The POMS Vigour scale revealed differences between the groups, supporting hypothesis 4. Specifically and as expected, OSA participants reported the least amount of vigour relative to shift-workers, who in turn reported less vigour relative to controls. Few studies have been conducted examining vigour among OSA patients and shift-workers, however Bardwell et al (1999) found that patients with OSA experienced increased vigour the more they slept. Despite seeming intuitively obvious, this finding supports the notion that when sleep is disturbed, as is the case in OSA patients and shift-workers, vigour is decreased in these populations.

Lastly, the Total Mood Disturbance score of the POMS revealed significant differences between the groups, partially supporting hypothesis 4. Contrary to expectation, shift-workers demonstrated a greater total mood disturbance score relative to OSA patients and controls respectively.
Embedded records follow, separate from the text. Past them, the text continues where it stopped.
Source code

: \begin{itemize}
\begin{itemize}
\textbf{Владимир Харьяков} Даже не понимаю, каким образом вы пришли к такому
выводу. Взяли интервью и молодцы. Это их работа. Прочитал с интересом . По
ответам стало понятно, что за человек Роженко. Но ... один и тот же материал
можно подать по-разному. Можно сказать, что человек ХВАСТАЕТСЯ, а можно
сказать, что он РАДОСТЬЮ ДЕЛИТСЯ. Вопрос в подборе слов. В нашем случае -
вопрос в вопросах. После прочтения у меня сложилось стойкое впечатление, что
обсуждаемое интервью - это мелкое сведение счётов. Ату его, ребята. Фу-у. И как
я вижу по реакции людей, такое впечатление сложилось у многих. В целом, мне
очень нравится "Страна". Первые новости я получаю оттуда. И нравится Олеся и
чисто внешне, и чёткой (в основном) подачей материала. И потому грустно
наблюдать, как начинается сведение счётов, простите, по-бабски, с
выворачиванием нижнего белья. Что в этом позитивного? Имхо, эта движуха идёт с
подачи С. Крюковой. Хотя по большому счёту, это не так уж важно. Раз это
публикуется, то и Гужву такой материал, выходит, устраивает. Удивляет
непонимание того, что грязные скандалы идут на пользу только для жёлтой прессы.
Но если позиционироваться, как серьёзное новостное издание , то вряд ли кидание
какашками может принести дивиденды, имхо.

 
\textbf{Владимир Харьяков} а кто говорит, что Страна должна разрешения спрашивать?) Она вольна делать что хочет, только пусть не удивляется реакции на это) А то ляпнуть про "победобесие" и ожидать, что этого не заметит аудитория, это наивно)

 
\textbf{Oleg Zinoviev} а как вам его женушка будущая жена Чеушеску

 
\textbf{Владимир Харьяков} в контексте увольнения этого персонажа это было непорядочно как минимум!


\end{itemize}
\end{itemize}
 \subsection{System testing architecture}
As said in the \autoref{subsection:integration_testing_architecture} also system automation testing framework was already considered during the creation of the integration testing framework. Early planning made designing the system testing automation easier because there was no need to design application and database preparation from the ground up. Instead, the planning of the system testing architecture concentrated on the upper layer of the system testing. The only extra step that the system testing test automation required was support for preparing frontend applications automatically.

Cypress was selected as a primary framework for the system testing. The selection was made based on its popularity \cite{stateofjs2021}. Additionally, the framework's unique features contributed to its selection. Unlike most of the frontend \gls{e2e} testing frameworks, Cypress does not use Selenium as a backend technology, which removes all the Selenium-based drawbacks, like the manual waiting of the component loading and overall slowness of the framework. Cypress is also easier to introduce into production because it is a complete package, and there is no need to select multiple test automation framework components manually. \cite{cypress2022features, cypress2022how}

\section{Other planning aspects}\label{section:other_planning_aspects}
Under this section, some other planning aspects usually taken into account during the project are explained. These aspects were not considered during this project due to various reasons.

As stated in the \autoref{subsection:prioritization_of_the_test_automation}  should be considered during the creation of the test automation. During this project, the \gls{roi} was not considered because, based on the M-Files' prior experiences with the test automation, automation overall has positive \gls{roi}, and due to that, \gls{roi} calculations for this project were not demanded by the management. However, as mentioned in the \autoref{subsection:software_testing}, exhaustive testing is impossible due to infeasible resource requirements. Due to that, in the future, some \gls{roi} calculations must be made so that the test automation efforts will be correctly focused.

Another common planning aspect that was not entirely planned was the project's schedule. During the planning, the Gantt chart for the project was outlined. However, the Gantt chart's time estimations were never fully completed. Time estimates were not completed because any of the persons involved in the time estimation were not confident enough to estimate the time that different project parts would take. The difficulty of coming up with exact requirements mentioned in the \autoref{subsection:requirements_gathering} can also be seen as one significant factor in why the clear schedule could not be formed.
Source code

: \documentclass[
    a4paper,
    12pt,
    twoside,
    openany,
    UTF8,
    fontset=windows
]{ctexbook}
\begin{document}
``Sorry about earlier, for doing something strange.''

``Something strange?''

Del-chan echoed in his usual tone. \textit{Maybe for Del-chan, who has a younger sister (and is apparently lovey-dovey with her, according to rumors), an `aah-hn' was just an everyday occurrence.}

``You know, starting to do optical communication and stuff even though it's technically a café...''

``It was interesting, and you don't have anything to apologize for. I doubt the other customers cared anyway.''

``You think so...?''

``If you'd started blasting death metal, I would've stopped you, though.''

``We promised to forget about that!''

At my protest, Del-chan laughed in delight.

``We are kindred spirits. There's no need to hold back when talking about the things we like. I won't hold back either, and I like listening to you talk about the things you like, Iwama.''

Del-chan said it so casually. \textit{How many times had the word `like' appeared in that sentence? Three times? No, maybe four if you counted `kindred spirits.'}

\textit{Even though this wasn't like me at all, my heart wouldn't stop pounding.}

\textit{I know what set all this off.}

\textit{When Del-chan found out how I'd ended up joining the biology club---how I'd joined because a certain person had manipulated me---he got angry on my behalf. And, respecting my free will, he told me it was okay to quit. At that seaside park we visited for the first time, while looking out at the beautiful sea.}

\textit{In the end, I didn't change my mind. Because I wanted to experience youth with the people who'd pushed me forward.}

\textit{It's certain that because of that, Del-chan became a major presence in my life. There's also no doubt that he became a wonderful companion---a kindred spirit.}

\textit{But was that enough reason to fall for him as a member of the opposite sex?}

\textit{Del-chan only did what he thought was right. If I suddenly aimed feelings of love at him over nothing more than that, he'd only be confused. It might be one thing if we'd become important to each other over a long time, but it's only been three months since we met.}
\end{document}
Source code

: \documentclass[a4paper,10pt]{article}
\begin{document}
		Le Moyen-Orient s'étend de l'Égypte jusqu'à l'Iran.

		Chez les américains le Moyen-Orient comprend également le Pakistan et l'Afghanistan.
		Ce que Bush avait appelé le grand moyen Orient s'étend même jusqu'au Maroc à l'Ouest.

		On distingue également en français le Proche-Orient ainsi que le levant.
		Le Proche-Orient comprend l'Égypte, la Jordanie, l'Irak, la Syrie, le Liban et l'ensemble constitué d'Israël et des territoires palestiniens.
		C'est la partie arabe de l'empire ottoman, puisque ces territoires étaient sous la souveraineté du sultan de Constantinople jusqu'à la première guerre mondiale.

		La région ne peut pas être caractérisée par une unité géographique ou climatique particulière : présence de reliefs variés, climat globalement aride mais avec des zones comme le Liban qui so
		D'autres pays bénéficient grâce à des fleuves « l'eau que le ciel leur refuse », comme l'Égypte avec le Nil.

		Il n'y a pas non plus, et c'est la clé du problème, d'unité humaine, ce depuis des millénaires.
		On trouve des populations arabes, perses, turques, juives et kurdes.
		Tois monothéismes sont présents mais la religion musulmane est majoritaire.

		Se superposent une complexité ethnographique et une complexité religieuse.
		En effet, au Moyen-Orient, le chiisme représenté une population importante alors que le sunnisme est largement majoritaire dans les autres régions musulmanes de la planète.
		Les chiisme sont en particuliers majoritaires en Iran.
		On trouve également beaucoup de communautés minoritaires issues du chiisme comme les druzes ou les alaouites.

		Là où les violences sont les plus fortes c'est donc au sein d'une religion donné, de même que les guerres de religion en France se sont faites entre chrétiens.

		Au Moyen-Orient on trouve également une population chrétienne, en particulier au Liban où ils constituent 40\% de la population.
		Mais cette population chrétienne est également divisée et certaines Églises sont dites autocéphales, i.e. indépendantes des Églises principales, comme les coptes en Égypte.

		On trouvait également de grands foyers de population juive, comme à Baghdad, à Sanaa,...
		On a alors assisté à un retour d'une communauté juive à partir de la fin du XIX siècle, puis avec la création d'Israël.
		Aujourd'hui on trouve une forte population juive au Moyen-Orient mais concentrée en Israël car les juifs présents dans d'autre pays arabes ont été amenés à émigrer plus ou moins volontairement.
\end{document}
Orton and Gruzelier (1989) provided support for the findings obtained in the present study, suggesting that deleterious effects in mood occurred after the night-shift across all mood scales of the POMS relative to controls. Given that the shift-workers in the present study participated after their last night-shift, this may have rendered mood disturbances more pronounced. In terms of OSA patients, demographic characteristics revealed that they worked fewer hours relative to shift-workers and that a significant proportion of patients were retired at the time of the study. These factors may function to explain why shift-workers exhibited higher mood disturbance scores on the POMS relative to OSA patients.